The “cholesterol talk” is omni-hated and brings about thoughts of fatty foods and heart trouble. If you have high blood cholesterol levels, you do have a reason to worry about. And most of us actually have a lot of its bad variety- LDL (Low-density Lipoprotein).
In America, around 34 million people have their cholesterol levels on the higher side which put them at the risk of various health problems including heart attack. Even for those people who believe they know everything about cholesterol and can put up a good fight against it, there may be a few surprises in store.
People with high cholesterol can blame it partly on genetics but some families can’t just prevent being in the unhealthy zone of cholesterol. Familial hypercholesterolemia affects about 1 in 500 people and can cause their cholesterol levels to rise up from 300 mg/dL to 600 mg/dL whereas the desirable total blood pressure for a person should be below 200 mg/dL. This condition can also give patients an early heart attack. When a person inherits two defective genes from their parents (one from each), their total cholesterol levels can go up to 1000 mg/dL. This can cause them to die before the age of 20.
When your cholesterol is high, small, reddish-yellowish bumps occur on the skin called xanthomas. They can pop up all over the body but are more common on your nose, joints, hands and eyelids and the patches may vary in size. Older people with health problems like diabetes tend to get them.
When you have high levels of LDL in your body, they start building up in the artery walls. A thick wall of plaque builds up and narrows arteries, restricts blood flow and leads to blood clots. This causes the arteries to thicken and become rigid and take on the yellow colour of the cholesterol. A look inside the cholesterol clogged arteries would show you a thick layer of frozen butter.
If you thought keeping your cholesterol levels low is the best way out, you are wrong because cholesterol levels that are too low can pose risks too. An average adult should have their cholesterol levels under 200 mg/dL but not below 160 mg/dL. Low cholesterol can cause cancer. The relationship between low cholesterol and health problems is not clear.
If you lose even a slight amount of weight, not just your blood pressure and blood sugars, but also your cholesterol levels go down. If you are obese, you are bound to have high cholesterol in your body and losing just 5 to 10 percent of your kilos can help you bring down those scary numbers.
Cholesterol is usually found in animal-based foods such as meat, milk, and eggs. Certain food may market themselves to be cholesterol free and that could be true, but this doesn’t mean that they can’t elevate your cholesterol levels. Most fried and commercial baked food products contain trans fats in the form of hydrogenated vegetable oils that are blamed for raising cholesterol in your body. When trans fats combine with saturated fats, they form a deadly combination for increasing cholesterol content in the particular food but they often aren’t listed on packaging as cholesterol.

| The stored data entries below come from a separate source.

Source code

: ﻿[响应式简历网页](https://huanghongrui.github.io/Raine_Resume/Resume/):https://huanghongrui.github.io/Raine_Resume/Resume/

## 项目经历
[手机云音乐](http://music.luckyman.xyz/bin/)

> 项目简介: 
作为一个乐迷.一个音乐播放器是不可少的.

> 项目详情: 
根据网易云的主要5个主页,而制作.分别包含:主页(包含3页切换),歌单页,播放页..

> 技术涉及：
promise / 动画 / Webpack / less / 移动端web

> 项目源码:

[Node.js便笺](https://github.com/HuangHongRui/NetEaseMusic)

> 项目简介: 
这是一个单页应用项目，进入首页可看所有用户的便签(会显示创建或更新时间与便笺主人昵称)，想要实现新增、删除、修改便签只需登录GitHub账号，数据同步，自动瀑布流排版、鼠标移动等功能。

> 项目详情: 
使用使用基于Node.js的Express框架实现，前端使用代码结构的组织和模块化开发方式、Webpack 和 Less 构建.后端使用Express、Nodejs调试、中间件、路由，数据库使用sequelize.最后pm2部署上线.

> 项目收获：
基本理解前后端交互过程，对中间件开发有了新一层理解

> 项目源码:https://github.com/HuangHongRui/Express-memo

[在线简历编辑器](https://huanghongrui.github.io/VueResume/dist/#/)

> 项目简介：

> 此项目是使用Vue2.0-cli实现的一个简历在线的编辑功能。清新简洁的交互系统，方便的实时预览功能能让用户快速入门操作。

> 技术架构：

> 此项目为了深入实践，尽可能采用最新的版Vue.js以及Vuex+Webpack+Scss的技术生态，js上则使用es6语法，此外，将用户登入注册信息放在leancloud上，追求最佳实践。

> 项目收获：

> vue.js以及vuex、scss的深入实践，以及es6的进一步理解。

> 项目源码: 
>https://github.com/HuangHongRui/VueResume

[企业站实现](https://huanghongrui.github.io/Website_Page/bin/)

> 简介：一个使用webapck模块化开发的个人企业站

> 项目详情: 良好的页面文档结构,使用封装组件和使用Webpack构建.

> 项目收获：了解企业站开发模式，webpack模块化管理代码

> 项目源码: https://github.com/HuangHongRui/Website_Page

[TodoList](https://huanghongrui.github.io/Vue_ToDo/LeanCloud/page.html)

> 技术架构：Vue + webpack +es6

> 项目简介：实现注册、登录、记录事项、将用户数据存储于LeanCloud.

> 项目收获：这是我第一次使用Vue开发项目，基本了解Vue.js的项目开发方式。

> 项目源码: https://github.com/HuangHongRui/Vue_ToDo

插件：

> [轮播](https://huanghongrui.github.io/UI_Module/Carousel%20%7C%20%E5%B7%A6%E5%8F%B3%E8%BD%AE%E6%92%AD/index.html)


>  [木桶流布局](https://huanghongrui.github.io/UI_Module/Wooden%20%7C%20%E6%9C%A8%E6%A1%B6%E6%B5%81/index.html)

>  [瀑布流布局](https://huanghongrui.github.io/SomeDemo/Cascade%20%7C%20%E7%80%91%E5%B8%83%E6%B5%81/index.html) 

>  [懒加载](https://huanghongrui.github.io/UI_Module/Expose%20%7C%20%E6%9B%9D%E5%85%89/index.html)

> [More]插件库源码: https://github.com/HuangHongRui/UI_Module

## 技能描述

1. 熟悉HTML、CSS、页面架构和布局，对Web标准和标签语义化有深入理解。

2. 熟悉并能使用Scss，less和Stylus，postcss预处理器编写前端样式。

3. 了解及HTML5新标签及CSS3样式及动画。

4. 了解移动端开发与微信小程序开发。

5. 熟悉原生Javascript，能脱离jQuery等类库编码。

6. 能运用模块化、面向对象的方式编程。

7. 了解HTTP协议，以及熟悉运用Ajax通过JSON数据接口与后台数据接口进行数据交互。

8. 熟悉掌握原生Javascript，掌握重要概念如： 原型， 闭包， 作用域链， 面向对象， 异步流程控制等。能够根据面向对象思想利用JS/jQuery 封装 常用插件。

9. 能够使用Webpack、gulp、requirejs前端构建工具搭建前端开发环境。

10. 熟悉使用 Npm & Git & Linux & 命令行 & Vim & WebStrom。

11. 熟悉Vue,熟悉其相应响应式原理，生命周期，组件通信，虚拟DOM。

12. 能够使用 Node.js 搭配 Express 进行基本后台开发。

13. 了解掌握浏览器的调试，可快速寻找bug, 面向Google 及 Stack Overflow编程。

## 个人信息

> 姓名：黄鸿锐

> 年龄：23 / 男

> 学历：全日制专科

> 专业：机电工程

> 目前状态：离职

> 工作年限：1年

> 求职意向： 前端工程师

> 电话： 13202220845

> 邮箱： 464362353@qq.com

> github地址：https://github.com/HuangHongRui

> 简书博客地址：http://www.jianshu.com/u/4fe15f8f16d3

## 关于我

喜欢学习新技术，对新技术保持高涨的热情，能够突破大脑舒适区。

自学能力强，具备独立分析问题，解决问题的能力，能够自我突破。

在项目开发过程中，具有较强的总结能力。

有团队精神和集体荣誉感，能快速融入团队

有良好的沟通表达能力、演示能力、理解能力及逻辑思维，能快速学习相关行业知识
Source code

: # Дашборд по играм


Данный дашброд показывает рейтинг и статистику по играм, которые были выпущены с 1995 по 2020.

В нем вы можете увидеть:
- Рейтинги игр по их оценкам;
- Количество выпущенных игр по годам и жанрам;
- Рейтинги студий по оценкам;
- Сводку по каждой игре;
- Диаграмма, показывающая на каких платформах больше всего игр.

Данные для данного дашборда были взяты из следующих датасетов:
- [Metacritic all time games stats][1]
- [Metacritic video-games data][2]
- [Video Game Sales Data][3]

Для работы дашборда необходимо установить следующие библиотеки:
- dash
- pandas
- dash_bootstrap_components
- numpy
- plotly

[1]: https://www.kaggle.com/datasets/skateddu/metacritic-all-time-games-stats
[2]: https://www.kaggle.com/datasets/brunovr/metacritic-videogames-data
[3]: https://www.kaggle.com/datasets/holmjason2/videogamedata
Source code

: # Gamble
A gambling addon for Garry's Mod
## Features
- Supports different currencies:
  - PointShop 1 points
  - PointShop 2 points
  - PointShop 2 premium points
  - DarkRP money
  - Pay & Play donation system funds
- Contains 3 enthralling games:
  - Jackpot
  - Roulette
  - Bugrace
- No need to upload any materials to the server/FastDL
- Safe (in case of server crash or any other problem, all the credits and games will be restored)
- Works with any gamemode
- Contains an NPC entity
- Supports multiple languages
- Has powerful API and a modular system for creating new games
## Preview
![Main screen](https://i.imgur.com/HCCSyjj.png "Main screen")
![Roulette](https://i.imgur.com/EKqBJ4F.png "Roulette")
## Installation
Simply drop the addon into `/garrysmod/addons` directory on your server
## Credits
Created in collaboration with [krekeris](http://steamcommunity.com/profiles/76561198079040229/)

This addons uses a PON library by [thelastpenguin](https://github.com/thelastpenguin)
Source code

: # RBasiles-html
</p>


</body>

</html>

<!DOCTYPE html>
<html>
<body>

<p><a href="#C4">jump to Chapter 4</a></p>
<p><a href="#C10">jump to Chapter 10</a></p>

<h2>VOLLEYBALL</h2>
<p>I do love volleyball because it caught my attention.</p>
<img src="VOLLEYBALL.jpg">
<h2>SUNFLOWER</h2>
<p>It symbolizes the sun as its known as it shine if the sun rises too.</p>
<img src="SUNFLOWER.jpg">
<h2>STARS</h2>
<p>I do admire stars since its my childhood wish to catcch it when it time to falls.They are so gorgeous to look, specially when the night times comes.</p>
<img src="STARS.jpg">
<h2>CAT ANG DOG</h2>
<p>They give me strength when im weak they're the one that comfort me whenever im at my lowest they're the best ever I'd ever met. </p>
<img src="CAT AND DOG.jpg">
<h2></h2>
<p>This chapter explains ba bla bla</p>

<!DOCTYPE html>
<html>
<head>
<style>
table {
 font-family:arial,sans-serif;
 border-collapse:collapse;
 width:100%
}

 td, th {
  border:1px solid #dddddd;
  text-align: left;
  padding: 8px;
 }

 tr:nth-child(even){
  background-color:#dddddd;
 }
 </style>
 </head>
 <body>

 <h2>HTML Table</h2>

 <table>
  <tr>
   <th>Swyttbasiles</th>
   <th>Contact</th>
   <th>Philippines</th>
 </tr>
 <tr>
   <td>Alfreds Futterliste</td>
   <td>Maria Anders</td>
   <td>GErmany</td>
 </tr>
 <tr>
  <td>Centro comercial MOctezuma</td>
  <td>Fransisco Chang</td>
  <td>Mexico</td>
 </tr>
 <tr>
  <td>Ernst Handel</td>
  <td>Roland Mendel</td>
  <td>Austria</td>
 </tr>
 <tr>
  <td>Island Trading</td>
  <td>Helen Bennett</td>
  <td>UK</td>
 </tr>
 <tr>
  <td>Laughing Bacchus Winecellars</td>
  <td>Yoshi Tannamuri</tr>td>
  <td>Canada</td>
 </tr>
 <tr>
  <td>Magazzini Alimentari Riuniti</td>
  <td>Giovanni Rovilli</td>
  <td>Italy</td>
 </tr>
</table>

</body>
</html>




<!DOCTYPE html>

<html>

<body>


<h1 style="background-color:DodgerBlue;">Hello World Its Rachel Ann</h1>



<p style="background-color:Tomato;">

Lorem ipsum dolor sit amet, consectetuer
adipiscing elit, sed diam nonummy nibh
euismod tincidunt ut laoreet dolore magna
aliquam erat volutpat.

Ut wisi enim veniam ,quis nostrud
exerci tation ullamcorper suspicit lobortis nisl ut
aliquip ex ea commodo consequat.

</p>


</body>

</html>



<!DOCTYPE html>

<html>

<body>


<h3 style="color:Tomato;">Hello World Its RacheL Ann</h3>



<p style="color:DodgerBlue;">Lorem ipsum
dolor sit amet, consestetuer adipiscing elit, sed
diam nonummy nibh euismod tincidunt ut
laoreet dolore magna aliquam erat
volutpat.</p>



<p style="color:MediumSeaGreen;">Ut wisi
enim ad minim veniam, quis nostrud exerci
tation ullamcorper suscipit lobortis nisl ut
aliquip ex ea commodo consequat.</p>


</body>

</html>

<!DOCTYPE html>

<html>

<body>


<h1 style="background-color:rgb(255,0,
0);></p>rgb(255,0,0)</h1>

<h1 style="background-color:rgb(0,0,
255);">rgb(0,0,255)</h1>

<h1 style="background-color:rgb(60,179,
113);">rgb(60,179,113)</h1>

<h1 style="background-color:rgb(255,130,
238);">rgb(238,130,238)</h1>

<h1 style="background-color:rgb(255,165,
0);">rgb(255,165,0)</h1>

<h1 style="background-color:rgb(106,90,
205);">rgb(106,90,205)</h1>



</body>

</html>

A woman who has reached menopause may find her cholesterol levels to rise because of hormonal changes in the body. Before menopause, however, most women have total cholesterol readings lower than men of the same age.
Plaque build-up in the body isn’t an adult thing. It starts in childhood and progresses as we age. It is recommended to get your children as young as age 10 screened to avoid heart diseases and other health issues when they grow up.
Controlling cholesterol isn’t that difficult and can be easily done with dietary recommendations. The foods that you eat should balance the overall fat metabolism of your body. Soy, beans, salmon, avocados, garlic and spinach are some of these foods. Your doctor will prescribe some lifestyle modifications and medications to bring down your cholesterol levels in case they are going out of your control.